■ What you should do ■
Print, in exact form, the lines below from the one containing "the discarded punctured-neighborhood" through the one containing "All remaining paired", and omit all others.
......
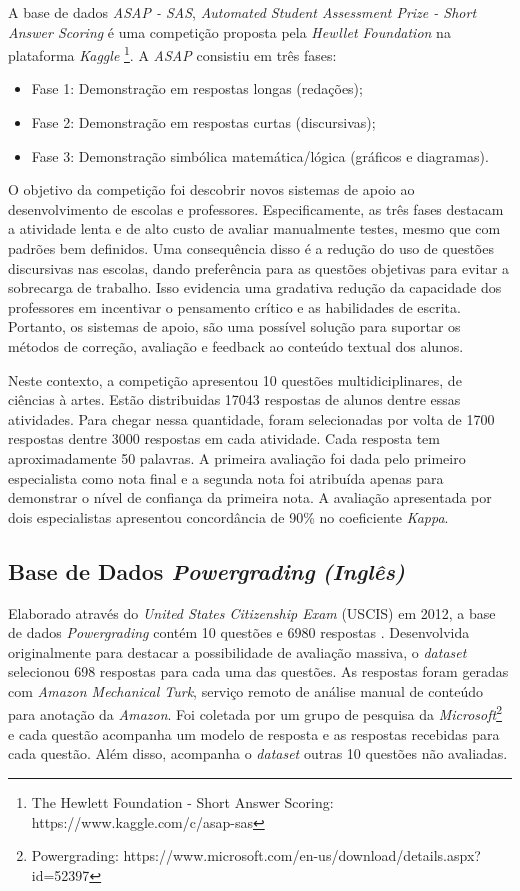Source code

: A base de dados \textit{ASAP - SAS}, \textit{Automated Student Assessment Prize - Short Answer Scoring} é uma competição proposta pela \textit{Hewllet Foundation} na plataforma \textit{Kaggle} \footnote{The Hewlett Foundation - Short Answer Scoring: https://www.kaggle.com/c/asap-sas}. A \textit{ASAP} consistiu em três fases:

\begin{itemize}
\item Fase 1:  Demonstração em respostas longas (redações); 
\item Fase 2:  Demonstração em respostas curtas (discursivas);
\item Fase 3:  Demonstração simbólica matemática/lógica (gráficos e diagramas).
\end{itemize}

O objetivo da competição foi descobrir novos sistemas de apoio ao desenvolvimento de escolas e professores. Especificamente, as três fases destacam a atividade lenta e de alto custo de avaliar manualmente testes, mesmo que com padrões bem definidos. Uma consequência disso é a redução do uso de questões discursivas nas escolas, dando preferência para as questões objetivas para evitar a sobrecarga de trabalho. Isso evidencia uma gradativa redução da capacidade dos professores em incentivar o pensamento crítico e as habilidades de escrita. Portanto, os sistemas de apoio, são uma possível solução para suportar os métodos de correção, avaliação e feedback ao conteúdo textual dos alunos.

Neste contexto, a competição apresentou 10 questões multidiciplinares, de ciências à artes. Estão distribuidas 17043 respostas de alunos dentre essas atividades. Para chegar nessa quantidade, foram selecionadas por volta de 1700 respostas dentre 3000 respostas em cada atividade. Cada resposta tem aproximadamente 50 palavras. A primeira avaliação foi dada pelo primeiro especialista como nota final e a segunda nota foi atribuída apenas para demonstrar o nível de confiança da primeira nota. A avaliação apresentada por dois especialistas apresentou concordância de 90\% no coeficiente \textit{Kappa}.


\subsection{Base de Dados \textit{Powergrading} \textit{(Inglês)}}
\label{powergrading-db}
Elaborado através do \textit{United States Citizenship Exam} (USCIS) em 2012, a base de dados \textit{Powergrading} contém 10 questões e 6980 respostas \cite{basu2013}. Desenvolvida originalmente para destacar a possibilidade de avaliação massiva, o \textit{dataset} selecionou 698 respostas para cada uma das questões. As respostas foram geradas com \textit{Amazon Mechanical Turk}, serviço remoto de análise manual de conteúdo para anotação da \textit{Amazon}. Foi coletada por um grupo de pesquisa da \textit{Microsoft}\footnote{Powergrading: https://www.microsoft.com/en-us/download/details.aspx?id=52397} e cada questão acompanha um modelo de resposta e as respostas recebidas para cada questão.  Além disso, acompanha o \textit{dataset} outras 10 questões não avaliadas.

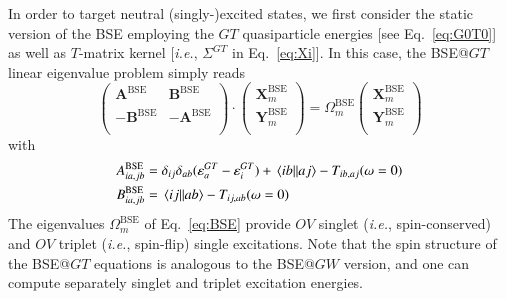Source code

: \documentclass[aip,jcp,reprint,noshowkeys,superscriptaddress]{revtex4-1}
\newcommand{\ie}{\textit{i.e.}}
\newcommand{\BSE}{\text{BSE}}
\newcommand{\GT}{GT}
\newcommand{\e}[2]{\eps_{#1}^{#2}}
\newcommand{\Om}[2]{\Omega_{#1}^{#2}}
\newcommand{\bA}[2]{\mathbf{A}_{#1}^{#2}}
\newcommand{\bB}[2]{\mathbf{B}_{#1}^{#2}}
\newcommand{\bX}[2]{\mathbf{X}_{#1}^{#2}}
\newcommand{\bY}[2]{\mathbf{Y}_{#1}^{#2}}
\newcommand{\eps}{\varepsilon}
\begin{document}
In order to target neutral (singly-)excited states, we first consider the static version of the BSE employing the $GT$ quasiparticle energies [see Eq.~\eqref{eq:G0T0}] as well as $T$-matrix kernel [\ie, $\Sigma^{\GT}$ in Eq.~\eqref{eq:Xi}].
In this case, the BSE@$GT$ linear eigenvalue problem simply reads
\begin{equation}
\label{eq:BSE}
	\begin{pmatrix}
		\bA{}{\BSE}		&	\bB{}{\BSE}	\\
		-\bB{}{\BSE}	&	-\bA{}{\BSE}	\\
	\end{pmatrix}
	\cdot
	\begin{pmatrix}
		\bX{m}{\BSE}	\\
		\bY{m}{\BSE}	\\
	\end{pmatrix}
	=
	\Om{m}{\BSE}
	\begin{pmatrix}
		\bX{m}{\BSE}	\\
		\bY{m}{\BSE}	\\
	\end{pmatrix}
\end{equation}
with 
\begin{subequations}
\begin{align}
	A_{ia,jb}^{\BSE} & = \delta_{ij} \delta_{ab} (\e{a}{\GT} - \e{i}{\GT}) + \mel{ib}{}{aj} - T_{ib,aj}(\omega=0)
	\\ 
	B_{ia,jb}^{\BSE} & = \mel{ij}{}{ab} - T_{ij,ab}(\omega=0)
\end{align}
\end{subequations}
The eigenvalues $\Om{m}{\BSE}$ of Eq.~\eqref{eq:BSE} provide $OV$ singlet (\ie, spin-conserved) and $OV$ triplet  (\ie, spin-flip) single excitations.
Note that the spin structure of the BSE@$GT$ equations is analogous to the BSE@$GW$ version, \cite{Monino_2021} and one can compute separately singlet and triplet excitation energies.
\end{document}
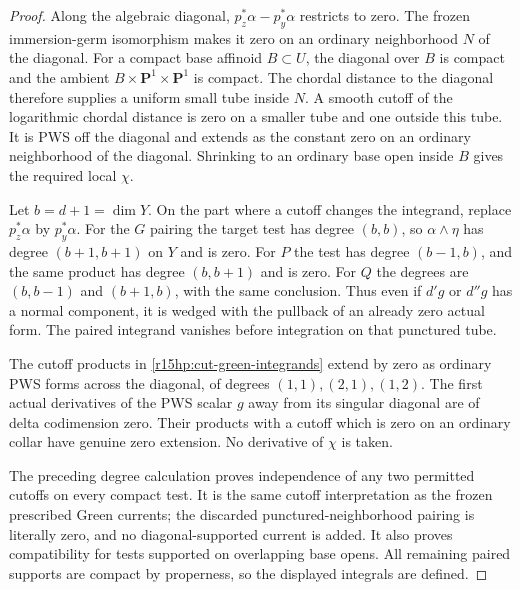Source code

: \begin{proof}
Along the algebraic diagonal, $p_z^*\alpha-p_y^*\alpha$
restricts to zero.  The frozen immersion-germ isomorphism makes
it zero on an ordinary neighborhood $N$ of the diagonal.
For a compact base affinoid $B\subset U$, the diagonal over
$B$ is compact and the ambient $B\times\mathbf P^1\times
\mathbf P^1$ is compact.  The chordal distance to the diagonal
therefore supplies a uniform small tube inside $N$.  A smooth
cutoff of the logarithmic chordal distance is zero on a smaller
tube and one outside this tube.  It is PWS off the diagonal
and extends as the constant zero on an ordinary neighborhood
of the diagonal.  Shrinking to an ordinary base open inside
$B$ gives the required local $\chi$.

Let $b=d+1=\dim Y$.  On the part where a cutoff changes the
integrand, replace $p_z^*\alpha$ by $p_y^*\alpha$.  For the
$G$ pairing the target test has degree $(b,b)$, so
$\alpha\wedge\eta$ has degree $(b+1,b+1)$ on $Y$ and is zero.
For $P$ the test has degree $(b-1,b)$, and the same product has
degree $(b,b+1)$ and is zero.  For $Q$ the degrees are
$(b,b-1)$ and $(b+1,b)$, with the same conclusion.  Thus even
if $d'g$ or $d''g$ has a normal component, it is wedged with
the pullback of an already zero actual form.  The paired
integrand vanishes before integration on that punctured tube.

The cutoff products in \eqref{r15hp:cut-green-integrands} extend
by zero as ordinary PWS forms across the diagonal, of degrees
$(1,1),(2,1),(1,2)$.  The first actual derivatives of the PWS
scalar $g$ away from its singular diagonal are of delta
codimension zero.  Their products with a cutoff which is zero
on an ordinary collar have genuine zero extension.  No
derivative of $\chi$ is taken.

The preceding degree calculation proves independence of any
two permitted cutoffs on every compact test.  It is the same
cutoff interpretation as the frozen prescribed Green currents;
the discarded punctured-neighborhood pairing is literally zero,
and no diagonal-supported current is added.  It also proves
compatibility for tests supported on overlapping base opens.
All remaining paired supports are compact by properness, so
the displayed integrals are defined.
\end{proof}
......
■ Result of this exercise ■
the discarded punctured-neighborhood pairing is literally zero,
and no diagonal-supported current is added.  It also proves
compatibility for tests supported on overlapping base opens.
All remaining paired supports are compact by properness, so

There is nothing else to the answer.